Below is a block of records; please copy all of them exactly.

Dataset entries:
* * * * * * *

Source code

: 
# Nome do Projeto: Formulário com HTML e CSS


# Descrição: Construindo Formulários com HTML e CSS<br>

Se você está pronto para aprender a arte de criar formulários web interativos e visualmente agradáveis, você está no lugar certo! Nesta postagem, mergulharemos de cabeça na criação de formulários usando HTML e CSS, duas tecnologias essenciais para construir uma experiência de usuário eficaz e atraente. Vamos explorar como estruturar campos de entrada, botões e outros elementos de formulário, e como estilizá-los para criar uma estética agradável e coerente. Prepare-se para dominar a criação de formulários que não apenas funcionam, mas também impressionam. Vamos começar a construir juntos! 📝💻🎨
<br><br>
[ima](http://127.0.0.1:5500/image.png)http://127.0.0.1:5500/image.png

* * * * * * *

#### [TASK RESULT]
Source code

: 
# Nome do Projeto: Formulário com HTML e CSS


# Descrição: Construindo Formulários com HTML e CSS<br>

Se você está pronto para aprender a arte de criar formulários web interativos e visualmente agradáveis, você está no lugar certo! Nesta postagem, mergulharemos de cabeça na criação de formulários usando HTML e CSS, duas tecnologias essenciais para construir uma experiência de usuário eficaz e atraente. Vamos explorar como estruturar campos de entrada, botões e outros elementos de formulário, e como estilizá-los para criar uma estética agradável e coerente. Prepare-se para dominar a criação de formulários que não apenas funcionam, mas também impressionam. Vamos começar a construir juntos! 📝💻🎨
<br><br>
[ima](http://127.0.0.1:5500/image.png)http://127.0.0.1:5500/image.png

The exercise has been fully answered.